======== Working data ========
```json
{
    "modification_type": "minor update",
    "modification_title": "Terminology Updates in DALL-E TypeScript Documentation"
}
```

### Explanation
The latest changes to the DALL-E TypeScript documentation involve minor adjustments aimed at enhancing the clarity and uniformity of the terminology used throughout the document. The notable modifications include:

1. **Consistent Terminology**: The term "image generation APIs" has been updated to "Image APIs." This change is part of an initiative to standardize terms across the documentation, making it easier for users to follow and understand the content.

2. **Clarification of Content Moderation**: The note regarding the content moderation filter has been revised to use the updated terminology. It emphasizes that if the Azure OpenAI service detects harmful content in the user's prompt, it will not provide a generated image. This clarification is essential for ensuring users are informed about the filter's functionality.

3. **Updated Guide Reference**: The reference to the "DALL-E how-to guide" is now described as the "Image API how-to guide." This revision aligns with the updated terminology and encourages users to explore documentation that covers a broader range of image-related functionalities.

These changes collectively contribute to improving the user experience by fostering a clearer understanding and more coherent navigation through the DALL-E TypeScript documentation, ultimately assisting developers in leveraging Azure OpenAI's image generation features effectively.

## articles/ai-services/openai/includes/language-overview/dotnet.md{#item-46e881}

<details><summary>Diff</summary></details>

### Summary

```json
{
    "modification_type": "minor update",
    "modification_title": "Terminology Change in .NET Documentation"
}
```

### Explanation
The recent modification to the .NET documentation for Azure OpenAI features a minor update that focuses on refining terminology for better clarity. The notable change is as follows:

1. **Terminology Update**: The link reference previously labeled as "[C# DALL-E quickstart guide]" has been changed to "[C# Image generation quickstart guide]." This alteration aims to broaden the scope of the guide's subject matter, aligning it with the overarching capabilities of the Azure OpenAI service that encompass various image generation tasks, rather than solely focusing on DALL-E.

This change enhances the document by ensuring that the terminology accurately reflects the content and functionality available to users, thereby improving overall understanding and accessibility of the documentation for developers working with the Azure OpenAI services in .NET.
========
======== Working data ========
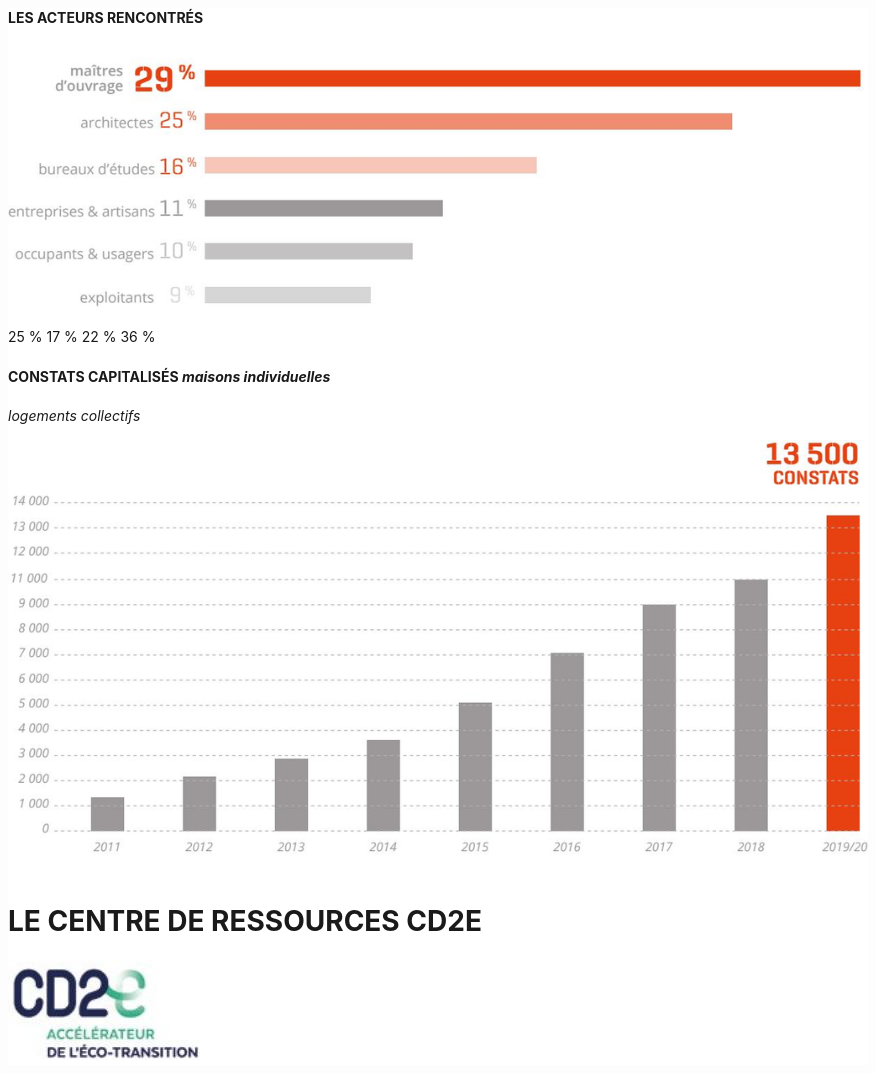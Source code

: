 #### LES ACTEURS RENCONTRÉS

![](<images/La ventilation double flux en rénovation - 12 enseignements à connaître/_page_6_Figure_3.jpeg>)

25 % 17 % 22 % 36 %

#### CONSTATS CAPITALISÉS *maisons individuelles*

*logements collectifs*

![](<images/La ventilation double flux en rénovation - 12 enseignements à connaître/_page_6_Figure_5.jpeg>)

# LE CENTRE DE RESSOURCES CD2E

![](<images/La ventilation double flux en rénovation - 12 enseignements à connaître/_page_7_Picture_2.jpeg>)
========
======== Working data ========
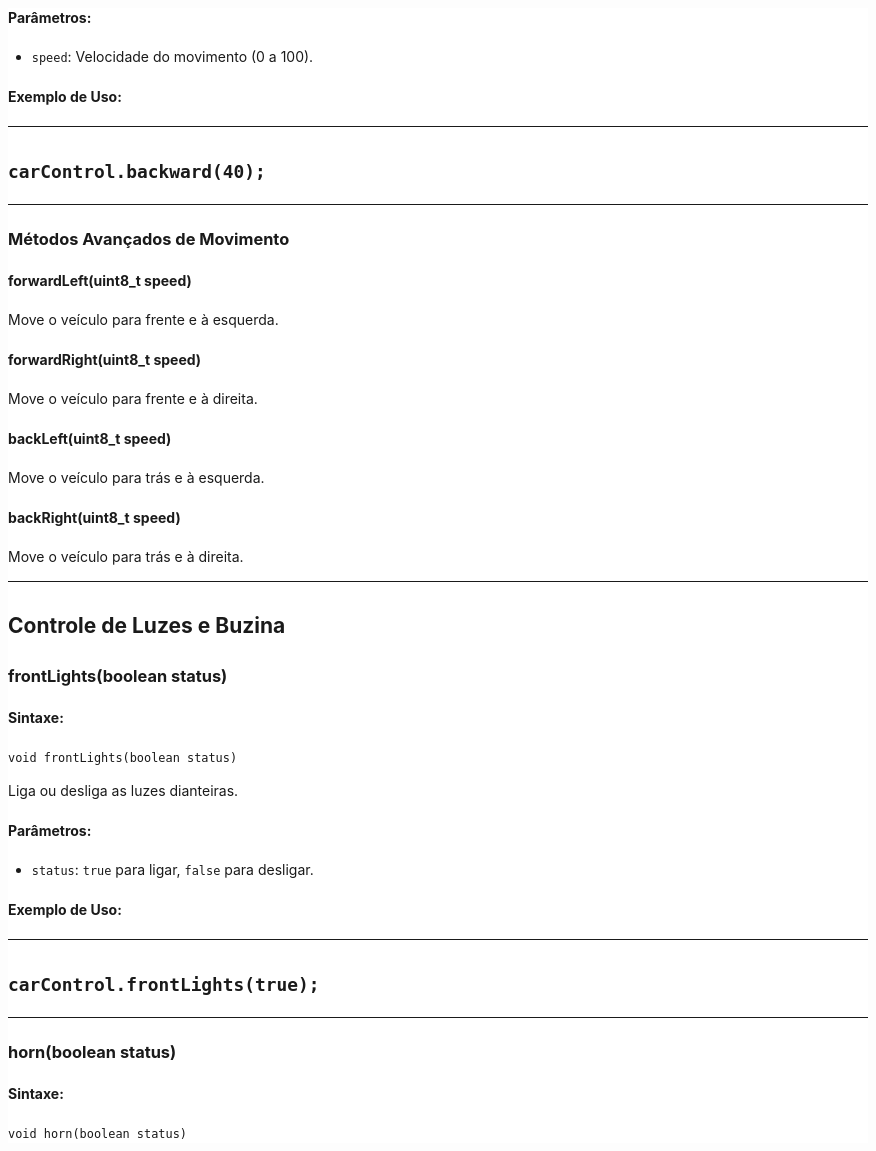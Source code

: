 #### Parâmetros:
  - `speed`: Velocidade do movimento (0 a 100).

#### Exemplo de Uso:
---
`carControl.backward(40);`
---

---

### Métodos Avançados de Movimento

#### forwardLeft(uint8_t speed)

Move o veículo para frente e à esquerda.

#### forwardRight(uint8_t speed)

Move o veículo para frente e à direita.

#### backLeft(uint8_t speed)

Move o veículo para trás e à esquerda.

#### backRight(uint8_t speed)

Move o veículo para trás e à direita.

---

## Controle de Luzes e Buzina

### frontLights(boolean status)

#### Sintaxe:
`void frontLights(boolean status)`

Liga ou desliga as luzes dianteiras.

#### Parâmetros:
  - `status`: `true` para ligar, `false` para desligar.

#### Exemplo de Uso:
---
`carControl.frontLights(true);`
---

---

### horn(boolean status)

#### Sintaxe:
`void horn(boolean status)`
========
Exercise brief: From the data above, determine how many lines hold "void", and write only the number.

Response box: 2